21.06.2020
Hejka!
Dzisiaj wyjątkowy dzień. Jak pewnie wiecie z geografii albo
z Internetu dzisiaj jest pierwszy dzień lata. Lato już się zaczęło, co znaczy,
że niedługo też nadejdą wakacje. Dzisiaj właśnie postanowiłyśmy uczcić to, że
już niedługo wolne, o ile jeszcze nie nadeszło.
Spotkałyśmy się po 19.00 pod murami zamku w srebrnej
polanie. Żadna letnia impreza nie może zaistnieć bez odpowiedniego ubioru, więc
postanowiłyśmy dzisiaj wdziać nasze najlepsze letnie ciuszki zamiast klubowych
strojów. Czekając na zbiórce pod twierdzą wyglądałyśmy wprost oszałamiająco. Gdy
już wszyscy spóźnialscy dołączyli wyruszyłyśmy na świętowanie.

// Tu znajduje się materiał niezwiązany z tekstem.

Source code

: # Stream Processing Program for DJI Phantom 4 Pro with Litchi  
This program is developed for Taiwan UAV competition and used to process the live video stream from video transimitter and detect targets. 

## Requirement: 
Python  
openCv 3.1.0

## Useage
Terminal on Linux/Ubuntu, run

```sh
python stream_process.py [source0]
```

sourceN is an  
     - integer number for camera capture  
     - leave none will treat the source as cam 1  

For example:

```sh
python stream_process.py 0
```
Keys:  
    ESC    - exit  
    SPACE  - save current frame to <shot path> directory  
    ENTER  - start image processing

Po kilku minutach przejazdu, który wyglądał bardziej jak
letnia parada wylądowałyśmy w strefie „parkingowej” festynu, gdzie zostawiłyśmy
konie. Pierwszy punkt zabawy to oczywiście jedzonko, więc wraz z Niccy, Tyrą,
Leną, Michelle, Karią, Lauren, Zoe i Tią zasiadłyśmy przy długaśnym stole,
który wyglądał dzięki swojej obfitości we frykasy jak z Hogwartu. W trakcie
wyżerki okazało się też, że mamy dzisiaj kolejny powód do świętowania, a
mianowicie nasza Sarna jest od tego dnia starsza o rok. Życzę wszystkiego
najlepszego jeszcze raz tutaj. 💕
Gdy już nabrałyśmy troszkę kalorii do spalenia, pobiegłyśmy
ciutkę potańczyć. Tyle lat już gram w tę grę i wiele razy byłam na festynie, a wciąż
bawi mnie ten żabi i kurczaczy taniec.
Nie wiem, czy to naprawdę jest tradycją? Jeśli się orientujecie, to możecie
mnie oświecić w komentarzu. 🤣
Po tańcach hulańcach poszłyśmy na scenę, która ostatnio jest
jakaś dziwnie pusta. Prawie wszystkie instrumenty były wolne i gotowe do użytku.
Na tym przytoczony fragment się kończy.